(News-Herald, April 7) Periodically folks get their High Dudgeon on (that’s fancy talk for Large Hissy Fit) about Bad Teachers and the need to Weed Them Out. Contrary to some reports, you can find plenty of classroom teachers who support that idea, at least in principle.
With the exception of students, nobody suffers more from the work of a bad teacher than the competent teacher in the next room who has to live with the mess that Professor Numbskull creates day after day. We would be delighted to see him retire to Florida or take that job in Antarctica.
Even if we aren’t going to fire some lemons of learning, parents still want to be able to spot these potholes of pedagogy before their children smack into them. Unfortunately, identifying these educational examples of classroom clutter is harder than it looks. Currently, our leading educational experts, loaded down with big ideas and unhampered by any actual experience in schools, have come up with two definitions of a bad teacher.
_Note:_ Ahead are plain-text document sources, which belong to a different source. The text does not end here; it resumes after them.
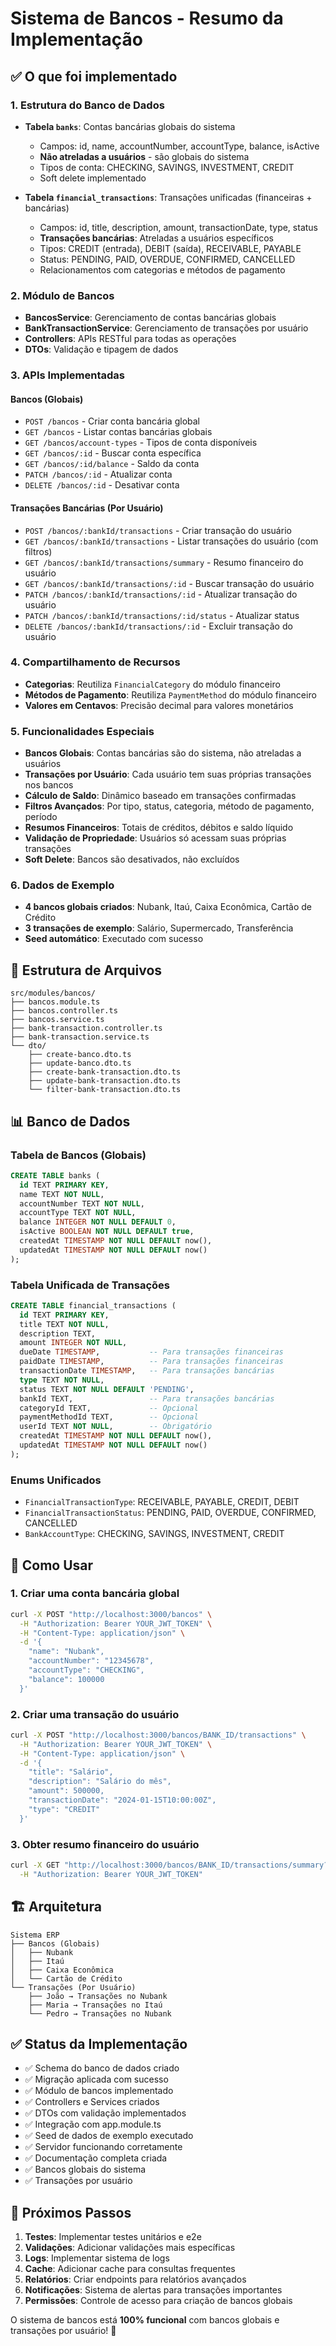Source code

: # Sistema de Bancos - Resumo da Implementação

## ✅ O que foi implementado

### 1. **Estrutura do Banco de Dados**
- **Tabela `banks`**: Contas bancárias globais do sistema
  - Campos: id, name, accountNumber, accountType, balance, isActive
  - **Não atreladas a usuários** - são globais do sistema
  - Tipos de conta: CHECKING, SAVINGS, INVESTMENT, CREDIT
  - Soft delete implementado

- **Tabela `financial_transactions`**: Transações unificadas (financeiras + bancárias)
  - Campos: id, title, description, amount, transactionDate, type, status
  - **Transações bancárias**: Atreladas a usuários específicos
  - Tipos: CREDIT (entrada), DEBIT (saída), RECEIVABLE, PAYABLE
  - Status: PENDING, PAID, OVERDUE, CONFIRMED, CANCELLED
  - Relacionamentos com categorias e métodos de pagamento

### 2. **Módulo de Bancos**
- **BancosService**: Gerenciamento de contas bancárias globais
- **BankTransactionService**: Gerenciamento de transações por usuário
- **Controllers**: APIs RESTful para todas as operações
- **DTOs**: Validação e tipagem de dados

### 3. **APIs Implementadas**

#### Bancos (Globais)
- `POST /bancos` - Criar conta bancária global
- `GET /bancos` - Listar contas bancárias globais
- `GET /bancos/account-types` - Tipos de conta disponíveis
- `GET /bancos/:id` - Buscar conta específica
- `GET /bancos/:id/balance` - Saldo da conta
- `PATCH /bancos/:id` - Atualizar conta
- `DELETE /bancos/:id` - Desativar conta

#### Transações Bancárias (Por Usuário)
- `POST /bancos/:bankId/transactions` - Criar transação do usuário
- `GET /bancos/:bankId/transactions` - Listar transações do usuário (com filtros)
- `GET /bancos/:bankId/transactions/summary` - Resumo financeiro do usuário
- `GET /bancos/:bankId/transactions/:id` - Buscar transação do usuário
- `PATCH /bancos/:bankId/transactions/:id` - Atualizar transação do usuário
- `PATCH /bancos/:bankId/transactions/:id/status` - Atualizar status
- `DELETE /bancos/:bankId/transactions/:id` - Excluir transação do usuário

### 4. **Compartilhamento de Recursos**
- **Categorias**: Reutiliza `FinancialCategory` do módulo financeiro
- **Métodos de Pagamento**: Reutiliza `PaymentMethod` do módulo financeiro
- **Valores em Centavos**: Precisão decimal para valores monetários

### 5. **Funcionalidades Especiais**
- **Bancos Globais**: Contas bancárias são do sistema, não atreladas a usuários
- **Transações por Usuário**: Cada usuário tem suas próprias transações nos bancos
- **Cálculo de Saldo**: Dinâmico baseado em transações confirmadas
- **Filtros Avançados**: Por tipo, status, categoria, método de pagamento, período
- **Resumos Financeiros**: Totais de créditos, débitos e saldo líquido
- **Validação de Propriedade**: Usuários só acessam suas próprias transações
- **Soft Delete**: Bancos são desativados, não excluídos

### 6. **Dados de Exemplo**
- **4 bancos globais criados**: Nubank, Itaú, Caixa Econômica, Cartão de Crédito
- **3 transações de exemplo**: Salário, Supermercado, Transferência
- **Seed automático**: Executado com sucesso

## 🔧 Estrutura de Arquivos

```
src/modules/bancos/
├── bancos.module.ts
├── bancos.controller.ts
├── bancos.service.ts
├── bank-transaction.controller.ts
├── bank-transaction.service.ts
└── dto/
    ├── create-banco.dto.ts
    ├── update-banco.dto.ts
    ├── create-bank-transaction.dto.ts
    ├── update-bank-transaction.dto.ts
    └── filter-bank-transaction.dto.ts
```

## 📊 Banco de Dados

### Tabela de Bancos (Globais)
```sql
CREATE TABLE banks (
  id TEXT PRIMARY KEY,
  name TEXT NOT NULL,
  accountNumber TEXT NOT NULL,
  accountType TEXT NOT NULL,
  balance INTEGER NOT NULL DEFAULT 0,
  isActive BOOLEAN NOT NULL DEFAULT true,
  createdAt TIMESTAMP NOT NULL DEFAULT now(),
  updatedAt TIMESTAMP NOT NULL DEFAULT now()
);
```

### Tabela Unificada de Transações
```sql
CREATE TABLE financial_transactions (
  id TEXT PRIMARY KEY,
  title TEXT NOT NULL,
  description TEXT,
  amount INTEGER NOT NULL,
  dueDate TIMESTAMP,           -- Para transações financeiras
  paidDate TIMESTAMP,          -- Para transações financeiras
  transactionDate TIMESTAMP,   -- Para transações bancárias
  type TEXT NOT NULL,
  status TEXT NOT NULL DEFAULT 'PENDING',
  bankId TEXT,                 -- Para transações bancárias
  categoryId TEXT,             -- Opcional
  paymentMethodId TEXT,        -- Opcional
  userId TEXT NOT NULL,        -- Obrigatório
  createdAt TIMESTAMP NOT NULL DEFAULT now(),
  updatedAt TIMESTAMP NOT NULL DEFAULT now()
);
```

### Enums Unificados
- `FinancialTransactionType`: RECEIVABLE, PAYABLE, CREDIT, DEBIT
- `FinancialTransactionStatus`: PENDING, PAID, OVERDUE, CONFIRMED, CANCELLED
- `BankAccountType`: CHECKING, SAVINGS, INVESTMENT, CREDIT

## 🚀 Como Usar

### 1. Criar uma conta bancária global
```bash
curl -X POST "http://localhost:3000/bancos" \
  -H "Authorization: Bearer YOUR_JWT_TOKEN" \
  -H "Content-Type: application/json" \
  -d '{
    "name": "Nubank",
    "accountNumber": "12345678",
    "accountType": "CHECKING",
    "balance": 100000
  }'
```

### 2. Criar uma transação do usuário
```bash
curl -X POST "http://localhost:3000/bancos/BANK_ID/transactions" \
  -H "Authorization: Bearer YOUR_JWT_TOKEN" \
  -H "Content-Type: application/json" \
  -d '{
    "title": "Salário",
    "description": "Salário do mês",
    "amount": 500000,
    "transactionDate": "2024-01-15T10:00:00Z",
    "type": "CREDIT"
  }'
```

### 3. Obter resumo financeiro do usuário
```bash
curl -X GET "http://localhost:3000/bancos/BANK_ID/transactions/summary?startDate=2024-01-01&endDate=2024-01-31" \
  -H "Authorization: Bearer YOUR_JWT_TOKEN"
```

## 🏗️ Arquitetura

```
Sistema ERP
├── Bancos (Globais)
│   ├── Nubank
│   ├── Itaú
│   ├── Caixa Econômica
│   └── Cartão de Crédito
└── Transações (Por Usuário)
    ├── João → Transações no Nubank
    ├── Maria → Transações no Itaú
    └── Pedro → Transações no Nubank
```

## ✅ Status da Implementação

- ✅ Schema do banco de dados criado
- ✅ Migração aplicada com sucesso
- ✅ Módulo de bancos implementado
- ✅ Controllers e Services criados
- ✅ DTOs com validação implementados
- ✅ Integração com app.module.ts
- ✅ Seed de dados de exemplo executado
- ✅ Servidor funcionando corretamente
- ✅ Documentação completa criada
- ✅ Bancos globais do sistema
- ✅ Transações por usuário

## 🎯 Próximos Passos

1. **Testes**: Implementar testes unitários e e2e
2. **Validações**: Adicionar validações mais específicas
3. **Logs**: Implementar sistema de logs
4. **Cache**: Adicionar cache para consultas frequentes
5. **Relatórios**: Criar endpoints para relatórios avançados
6. **Notificações**: Sistema de alertas para transações importantes
7. **Permissões**: Controle de acesso para criação de bancos globais

O sistema de bancos está **100% funcional** com bancos globais e transações por usuário! 🎉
1) A bad teacher is one whose students don’t bubble in the preferred answers on a government-designed test.
2) A bad teacher is one who gets paid more than other teachers.
These are not helpful; neither is focusing on age. I have known teachers who taught for decades and never stopped firing up their students. My Uncle Frank has taught high school history for over fifty years and his students still do things like dedicating entire sports seasons to him. But I have also known young teachers who were already burned out when they were straight out of the package. So here are some telltale signs that a teacher might not be as fresh as a didactic daisy.
The Big Countdown. A teacher who is focused on how many days are left in the year, how long till the weekend, how many minutes left in the day, is a teacher whose head is not in the game. Granted, a teacher who is so lazily comfortable that he doesn’t need a break, ever, may not be putting his back into it. And everyone has the occasional day that they simply want to be done with.
But a teacher who constantly observes how much he’d rather be somewhere else should do everybody a favor and go be somewhere else.
It’s Not My Fault. My old co-operating teacher Joe McCormick told me two rules of education. Rule number one is that some students will refuse to be taught. Rule number two is that there is nothing teachers can to change rule number one.
He may have been right. There are some students who aggressively resist learning, and others who are so distracted by the mess at home that they cannot focus on school. It is likely that some children would be better off being raised by wolves. Nevertheless, it’s a teacher’s job to try to find a way. We aren’t hired to teach the people they’re supposed to be. We’re hired to teach the people they actually are.
If a teacher bemoans how every lesson is scuttled by those lousy kids, if class is a noisy uncontrolled mess because of those lousy kids, if the teacher complains that he can’t get his job done because of those lousy kids, here’s a news flash—it’s not the lousy kids.
I’m Fine, Thanks. Teaching carries several sources of stress that they never tell you about in teacher school. One is realizing that no matter how hard and long you work, no matter how many years you refine your game, there are things you don’t do quite well enough.
Any teacher worth his chalk (or keyboard) can tell you where he’s weak, what he needs to fix. He may very well be collecting pointers from co-workers, doing more reading, experimenting with new ideas in his classroom. A teacher who doesn’t think he needs help or advice is a classroom disaster waiting to happen.
A teacher should be an expert in his field. If he isn’t a lifelong student of his subject, he’s little use to his students. If he couldn’t teach without teacher editions, he can’t do that much better with them.
There are other signs. A good teacher takes his job very seriously, but not himself. Bad teachers get it the other way around. Bad teachers hide from their students and community in their off hours. And bad teachers think It’s Just A Job, not a particularly large part of life. For that last point, unfortunately, many reformers agree.